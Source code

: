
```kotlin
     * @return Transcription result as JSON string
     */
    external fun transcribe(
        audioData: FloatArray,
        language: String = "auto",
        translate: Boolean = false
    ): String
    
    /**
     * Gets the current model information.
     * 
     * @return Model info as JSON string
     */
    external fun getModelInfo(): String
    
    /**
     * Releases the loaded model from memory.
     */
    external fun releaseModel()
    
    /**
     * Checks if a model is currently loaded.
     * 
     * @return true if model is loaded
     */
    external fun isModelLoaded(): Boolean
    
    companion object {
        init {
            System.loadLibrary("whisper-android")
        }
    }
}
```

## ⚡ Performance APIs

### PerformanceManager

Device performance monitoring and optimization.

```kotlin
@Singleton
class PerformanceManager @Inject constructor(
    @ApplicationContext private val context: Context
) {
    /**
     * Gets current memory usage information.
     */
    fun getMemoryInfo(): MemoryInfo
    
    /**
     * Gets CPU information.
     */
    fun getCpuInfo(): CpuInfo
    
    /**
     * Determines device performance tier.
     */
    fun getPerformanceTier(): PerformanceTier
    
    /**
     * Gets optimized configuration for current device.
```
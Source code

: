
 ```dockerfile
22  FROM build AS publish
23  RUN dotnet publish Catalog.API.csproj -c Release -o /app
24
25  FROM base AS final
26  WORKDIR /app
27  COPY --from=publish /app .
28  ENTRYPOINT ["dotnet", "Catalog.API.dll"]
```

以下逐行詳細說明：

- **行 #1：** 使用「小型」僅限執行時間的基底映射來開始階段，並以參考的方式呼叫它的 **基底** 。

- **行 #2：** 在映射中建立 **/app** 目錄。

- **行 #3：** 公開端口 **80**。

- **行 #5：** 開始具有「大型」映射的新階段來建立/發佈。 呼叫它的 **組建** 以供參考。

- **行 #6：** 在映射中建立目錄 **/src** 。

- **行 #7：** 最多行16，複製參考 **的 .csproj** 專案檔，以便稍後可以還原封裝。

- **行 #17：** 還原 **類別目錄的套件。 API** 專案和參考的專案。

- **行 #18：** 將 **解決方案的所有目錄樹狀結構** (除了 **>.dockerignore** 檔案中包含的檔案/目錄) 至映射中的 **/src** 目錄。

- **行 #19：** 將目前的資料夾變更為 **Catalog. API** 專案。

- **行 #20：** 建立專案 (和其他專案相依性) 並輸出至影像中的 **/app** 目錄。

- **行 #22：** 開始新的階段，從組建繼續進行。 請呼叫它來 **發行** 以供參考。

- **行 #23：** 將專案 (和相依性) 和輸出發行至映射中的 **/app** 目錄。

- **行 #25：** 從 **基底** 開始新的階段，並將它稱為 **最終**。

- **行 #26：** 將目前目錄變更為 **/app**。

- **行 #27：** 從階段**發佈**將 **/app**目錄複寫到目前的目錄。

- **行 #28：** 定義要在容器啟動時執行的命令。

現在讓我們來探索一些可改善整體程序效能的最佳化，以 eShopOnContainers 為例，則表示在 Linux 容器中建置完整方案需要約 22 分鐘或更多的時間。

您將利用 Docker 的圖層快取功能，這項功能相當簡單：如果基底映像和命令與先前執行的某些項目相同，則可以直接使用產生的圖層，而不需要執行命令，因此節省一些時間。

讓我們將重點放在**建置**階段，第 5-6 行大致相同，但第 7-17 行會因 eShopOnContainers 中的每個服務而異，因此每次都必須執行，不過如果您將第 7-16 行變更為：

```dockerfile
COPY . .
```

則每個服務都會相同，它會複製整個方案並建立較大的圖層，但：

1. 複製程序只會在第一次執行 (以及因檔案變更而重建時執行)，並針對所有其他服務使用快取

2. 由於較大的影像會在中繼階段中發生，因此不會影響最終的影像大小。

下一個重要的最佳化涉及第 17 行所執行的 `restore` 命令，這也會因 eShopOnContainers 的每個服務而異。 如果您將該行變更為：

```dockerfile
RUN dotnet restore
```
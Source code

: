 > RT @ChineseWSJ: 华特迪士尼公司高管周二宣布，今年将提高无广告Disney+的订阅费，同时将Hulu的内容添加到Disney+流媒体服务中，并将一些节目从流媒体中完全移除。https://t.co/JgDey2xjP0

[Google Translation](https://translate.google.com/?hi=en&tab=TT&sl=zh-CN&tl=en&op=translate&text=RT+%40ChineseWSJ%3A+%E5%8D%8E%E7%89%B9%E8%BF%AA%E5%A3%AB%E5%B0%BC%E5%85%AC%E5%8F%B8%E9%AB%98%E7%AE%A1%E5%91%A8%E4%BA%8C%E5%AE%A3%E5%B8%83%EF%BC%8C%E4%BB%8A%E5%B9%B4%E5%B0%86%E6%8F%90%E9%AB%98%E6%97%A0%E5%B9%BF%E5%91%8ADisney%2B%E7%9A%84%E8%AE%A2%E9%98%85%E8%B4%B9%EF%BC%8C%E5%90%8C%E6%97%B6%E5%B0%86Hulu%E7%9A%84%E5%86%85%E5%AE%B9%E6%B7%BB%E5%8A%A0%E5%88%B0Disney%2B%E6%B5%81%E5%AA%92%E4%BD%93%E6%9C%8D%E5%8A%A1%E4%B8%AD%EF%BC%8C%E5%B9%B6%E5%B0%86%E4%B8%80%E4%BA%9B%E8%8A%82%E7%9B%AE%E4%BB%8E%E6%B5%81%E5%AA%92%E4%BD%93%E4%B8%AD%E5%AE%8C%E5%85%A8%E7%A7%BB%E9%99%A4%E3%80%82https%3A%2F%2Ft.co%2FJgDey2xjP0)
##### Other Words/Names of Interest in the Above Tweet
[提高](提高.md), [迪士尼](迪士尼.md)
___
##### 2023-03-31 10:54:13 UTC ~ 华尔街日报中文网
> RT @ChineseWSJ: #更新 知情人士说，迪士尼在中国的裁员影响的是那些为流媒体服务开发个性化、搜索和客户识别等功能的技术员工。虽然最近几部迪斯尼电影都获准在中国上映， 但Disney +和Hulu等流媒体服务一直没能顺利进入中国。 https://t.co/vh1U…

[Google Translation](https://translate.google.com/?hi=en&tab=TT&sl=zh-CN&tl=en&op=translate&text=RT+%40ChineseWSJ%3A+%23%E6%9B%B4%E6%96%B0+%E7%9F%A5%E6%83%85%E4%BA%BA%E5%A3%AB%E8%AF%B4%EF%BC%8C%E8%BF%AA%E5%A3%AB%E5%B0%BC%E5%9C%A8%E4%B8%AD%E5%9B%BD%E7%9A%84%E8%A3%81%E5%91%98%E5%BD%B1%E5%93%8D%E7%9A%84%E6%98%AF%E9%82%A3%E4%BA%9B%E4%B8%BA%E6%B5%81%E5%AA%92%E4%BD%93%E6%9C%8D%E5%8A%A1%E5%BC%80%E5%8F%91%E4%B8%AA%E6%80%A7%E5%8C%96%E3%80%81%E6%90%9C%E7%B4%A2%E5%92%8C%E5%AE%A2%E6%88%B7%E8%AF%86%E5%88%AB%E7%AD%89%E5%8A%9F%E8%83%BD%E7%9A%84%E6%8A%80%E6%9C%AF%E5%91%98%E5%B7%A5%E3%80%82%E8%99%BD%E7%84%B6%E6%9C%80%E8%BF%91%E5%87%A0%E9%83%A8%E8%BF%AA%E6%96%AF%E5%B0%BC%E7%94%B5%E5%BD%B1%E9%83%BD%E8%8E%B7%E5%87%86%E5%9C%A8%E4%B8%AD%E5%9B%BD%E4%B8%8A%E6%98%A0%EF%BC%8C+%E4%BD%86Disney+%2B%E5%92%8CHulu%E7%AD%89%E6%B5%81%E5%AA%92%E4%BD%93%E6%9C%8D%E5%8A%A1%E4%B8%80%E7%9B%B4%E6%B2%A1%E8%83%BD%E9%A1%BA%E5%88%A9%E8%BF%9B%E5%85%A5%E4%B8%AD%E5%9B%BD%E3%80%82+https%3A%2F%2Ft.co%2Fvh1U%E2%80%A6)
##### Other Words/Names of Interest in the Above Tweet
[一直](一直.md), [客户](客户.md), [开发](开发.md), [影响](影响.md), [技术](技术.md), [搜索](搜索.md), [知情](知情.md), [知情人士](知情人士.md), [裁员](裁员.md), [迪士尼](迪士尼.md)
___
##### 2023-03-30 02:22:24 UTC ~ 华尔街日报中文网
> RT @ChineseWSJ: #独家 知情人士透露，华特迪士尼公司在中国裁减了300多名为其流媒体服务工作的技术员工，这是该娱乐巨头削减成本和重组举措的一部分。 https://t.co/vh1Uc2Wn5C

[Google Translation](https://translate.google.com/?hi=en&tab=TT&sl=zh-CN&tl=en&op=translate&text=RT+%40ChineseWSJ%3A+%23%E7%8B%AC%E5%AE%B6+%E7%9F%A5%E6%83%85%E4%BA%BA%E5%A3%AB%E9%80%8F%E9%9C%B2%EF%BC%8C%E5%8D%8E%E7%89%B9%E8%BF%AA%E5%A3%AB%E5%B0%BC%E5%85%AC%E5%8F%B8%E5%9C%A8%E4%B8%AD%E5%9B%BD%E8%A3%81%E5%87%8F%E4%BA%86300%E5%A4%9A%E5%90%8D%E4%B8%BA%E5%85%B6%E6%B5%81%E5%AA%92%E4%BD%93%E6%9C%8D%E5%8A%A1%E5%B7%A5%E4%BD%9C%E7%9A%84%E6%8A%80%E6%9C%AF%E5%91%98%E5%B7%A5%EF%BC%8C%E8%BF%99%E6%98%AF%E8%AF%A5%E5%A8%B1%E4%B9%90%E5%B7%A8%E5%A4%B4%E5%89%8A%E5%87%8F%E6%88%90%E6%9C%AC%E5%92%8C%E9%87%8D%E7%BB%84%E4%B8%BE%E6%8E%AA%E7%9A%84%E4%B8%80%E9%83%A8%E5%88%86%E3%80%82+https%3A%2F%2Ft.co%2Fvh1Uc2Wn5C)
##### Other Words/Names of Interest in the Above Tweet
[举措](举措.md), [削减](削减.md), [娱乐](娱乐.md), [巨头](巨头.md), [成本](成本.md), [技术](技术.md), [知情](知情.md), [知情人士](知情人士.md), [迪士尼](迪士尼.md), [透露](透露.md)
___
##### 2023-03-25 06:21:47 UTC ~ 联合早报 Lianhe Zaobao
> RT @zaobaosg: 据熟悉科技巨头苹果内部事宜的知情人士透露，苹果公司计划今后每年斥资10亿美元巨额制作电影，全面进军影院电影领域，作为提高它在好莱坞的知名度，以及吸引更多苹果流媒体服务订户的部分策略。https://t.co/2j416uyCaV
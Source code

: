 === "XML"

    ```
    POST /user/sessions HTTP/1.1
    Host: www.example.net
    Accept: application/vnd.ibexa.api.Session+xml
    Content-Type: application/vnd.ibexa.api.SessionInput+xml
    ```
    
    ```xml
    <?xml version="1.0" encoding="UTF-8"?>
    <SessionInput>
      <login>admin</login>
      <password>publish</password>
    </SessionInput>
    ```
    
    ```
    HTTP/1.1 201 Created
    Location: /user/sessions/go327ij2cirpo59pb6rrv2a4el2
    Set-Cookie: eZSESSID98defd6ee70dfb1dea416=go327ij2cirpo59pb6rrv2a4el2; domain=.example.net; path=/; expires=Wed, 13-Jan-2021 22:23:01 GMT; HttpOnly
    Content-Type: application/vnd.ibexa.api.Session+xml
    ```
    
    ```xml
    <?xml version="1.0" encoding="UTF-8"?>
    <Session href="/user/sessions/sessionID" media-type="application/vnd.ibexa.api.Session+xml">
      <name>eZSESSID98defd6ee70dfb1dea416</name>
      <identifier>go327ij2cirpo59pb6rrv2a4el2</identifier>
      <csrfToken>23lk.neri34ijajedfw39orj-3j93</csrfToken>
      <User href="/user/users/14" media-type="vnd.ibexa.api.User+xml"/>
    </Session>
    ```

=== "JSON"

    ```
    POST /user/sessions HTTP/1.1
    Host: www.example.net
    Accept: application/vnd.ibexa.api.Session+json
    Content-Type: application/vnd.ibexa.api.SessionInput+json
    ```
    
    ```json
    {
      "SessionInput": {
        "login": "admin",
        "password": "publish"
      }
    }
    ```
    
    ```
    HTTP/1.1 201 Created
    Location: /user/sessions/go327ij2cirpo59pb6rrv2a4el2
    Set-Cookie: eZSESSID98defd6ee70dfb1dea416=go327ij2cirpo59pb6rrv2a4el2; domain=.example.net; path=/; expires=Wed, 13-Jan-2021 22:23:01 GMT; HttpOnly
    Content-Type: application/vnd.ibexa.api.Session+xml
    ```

===============

Assigned task
Please find every line in the records that contains the word "Catalog", and copy it out.

Solution to this problem
23  RUN dotnet publish Catalog.API.csproj -c Release -o /app
28  ENTRYPOINT ["dotnet", "Catalog.API.dll"]
- **行 #19：** 將目前的資料夾變更為 **Catalog. API** 專案。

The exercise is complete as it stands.